Work request
Here the job is to repeat the listing exactly, but not the pictures in it.

The data
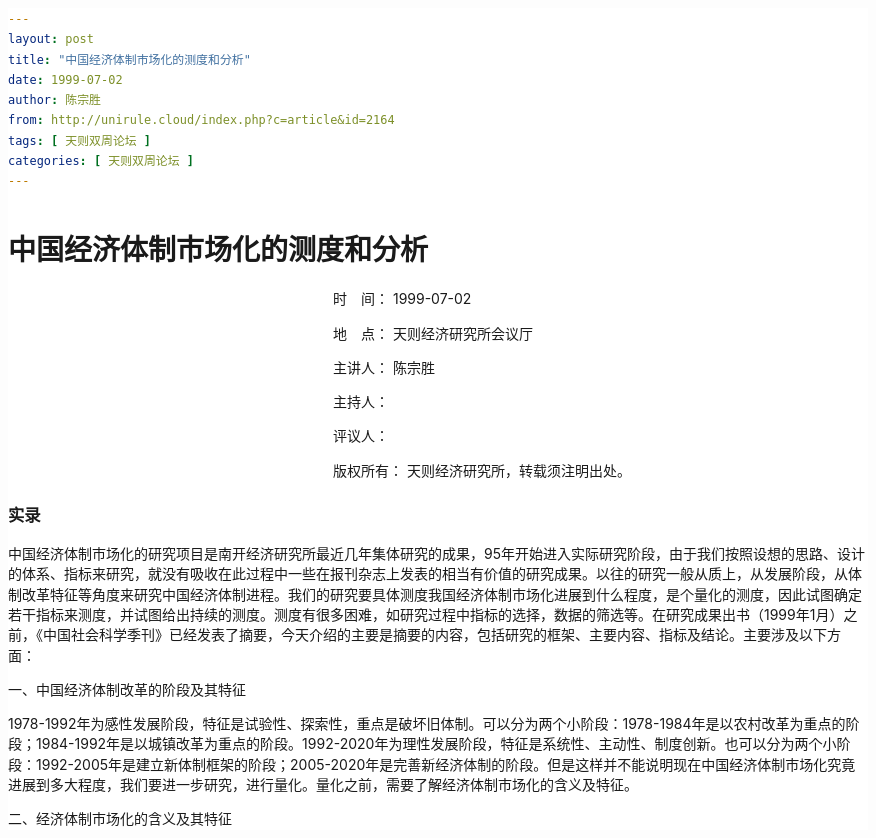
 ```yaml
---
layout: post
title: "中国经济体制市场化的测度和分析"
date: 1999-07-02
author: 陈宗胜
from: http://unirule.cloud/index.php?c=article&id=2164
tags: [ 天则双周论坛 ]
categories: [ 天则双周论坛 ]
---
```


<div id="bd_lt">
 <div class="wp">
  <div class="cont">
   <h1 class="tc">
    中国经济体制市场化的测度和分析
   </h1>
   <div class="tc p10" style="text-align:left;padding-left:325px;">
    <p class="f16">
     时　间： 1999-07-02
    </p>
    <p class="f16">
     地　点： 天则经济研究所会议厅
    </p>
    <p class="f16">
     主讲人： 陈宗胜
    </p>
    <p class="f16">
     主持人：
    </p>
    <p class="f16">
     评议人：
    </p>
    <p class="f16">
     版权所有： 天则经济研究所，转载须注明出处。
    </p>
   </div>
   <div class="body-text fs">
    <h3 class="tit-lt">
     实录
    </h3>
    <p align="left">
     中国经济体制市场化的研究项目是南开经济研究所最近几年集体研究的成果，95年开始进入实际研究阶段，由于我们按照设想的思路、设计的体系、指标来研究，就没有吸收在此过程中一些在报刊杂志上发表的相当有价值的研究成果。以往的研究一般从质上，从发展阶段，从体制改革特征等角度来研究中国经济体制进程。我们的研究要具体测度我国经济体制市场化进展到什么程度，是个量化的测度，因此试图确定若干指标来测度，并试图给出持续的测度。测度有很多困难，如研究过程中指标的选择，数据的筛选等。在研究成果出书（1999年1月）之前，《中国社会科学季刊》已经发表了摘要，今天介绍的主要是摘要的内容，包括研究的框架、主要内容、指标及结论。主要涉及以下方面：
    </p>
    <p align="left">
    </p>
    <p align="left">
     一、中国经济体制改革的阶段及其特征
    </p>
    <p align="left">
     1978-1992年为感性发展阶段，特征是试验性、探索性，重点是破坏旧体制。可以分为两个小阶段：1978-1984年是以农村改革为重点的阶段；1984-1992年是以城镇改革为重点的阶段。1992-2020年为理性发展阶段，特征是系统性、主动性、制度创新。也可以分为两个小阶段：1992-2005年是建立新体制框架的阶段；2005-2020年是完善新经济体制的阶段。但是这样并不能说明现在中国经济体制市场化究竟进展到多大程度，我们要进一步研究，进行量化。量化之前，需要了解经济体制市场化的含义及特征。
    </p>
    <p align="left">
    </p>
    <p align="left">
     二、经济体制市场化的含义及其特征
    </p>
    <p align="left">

Exercise output
 ```yaml
---
layout: post
title: "中国经济体制市场化的测度和分析"
date: 1999-07-02
author: 陈宗胜
from: http://unirule.cloud/index.php?c=article&id=2164
tags: [ 天则双周论坛 ]
categories: [ 天则双周论坛 ]
---
```


<div id="bd_lt">
 <div class="wp">
  <div class="cont">
   <h1 class="tc">
    中国经济体制市场化的测度和分析
   </h1>
   <div class="tc p10" style="text-align:left;padding-left:325px;">
    <p class="f16">
     时　间： 1999-07-02
    </p>
    <p class="f16">
     地　点： 天则经济研究所会议厅
    </p>
    <p class="f16">
     主讲人： 陈宗胜
    </p>
    <p class="f16">
     主持人：
    </p>
    <p class="f16">
     评议人：
    </p>
    <p class="f16">
     版权所有： 天则经济研究所，转载须注明出处。
    </p>
   </div>
   <div class="body-text fs">
    <h3 class="tit-lt">
     实录
    </h3>
    <p align="left">
     中国经济体制市场化的研究项目是南开经济研究所最近几年集体研究的成果，95年开始进入实际研究阶段，由于我们按照设想的思路、设计的体系、指标来研究，就没有吸收在此过程中一些在报刊杂志上发表的相当有价值的研究成果。以往的研究一般从质上，从发展阶段，从体制改革特征等角度来研究中国经济体制进程。我们的研究要具体测度我国经济体制市场化进展到什么程度，是个量化的测度，因此试图确定若干指标来测度，并试图给出持续的测度。测度有很多困难，如研究过程中指标的选择，数据的筛选等。在研究成果出书（1999年1月）之前，《中国社会科学季刊》已经发表了摘要，今天介绍的主要是摘要的内容，包括研究的框架、主要内容、指标及结论。主要涉及以下方面：
    </p>
    <p align="left">
    </p>
    <p align="left">
     一、中国经济体制改革的阶段及其特征
    </p>
    <p align="left">
     1978-1992年为感性发展阶段，特征是试验性、探索性，重点是破坏旧体制。可以分为两个小阶段：1978-1984年是以农村改革为重点的阶段；1984-1992年是以城镇改革为重点的阶段。1992-2020年为理性发展阶段，特征是系统性、主动性、制度创新。也可以分为两个小阶段：1992-2005年是建立新体制框架的阶段；2005-2020年是完善新经济体制的阶段。但是这样并不能说明现在中国经济体制市场化究竟进展到多大程度，我们要进一步研究，进行量化。量化之前，需要了解经济体制市场化的含义及特征。
    </p>
    <p align="left">
    </p>
    <p align="left">
     二、经济体制市场化的含义及其特征
    </p>
    <p align="left">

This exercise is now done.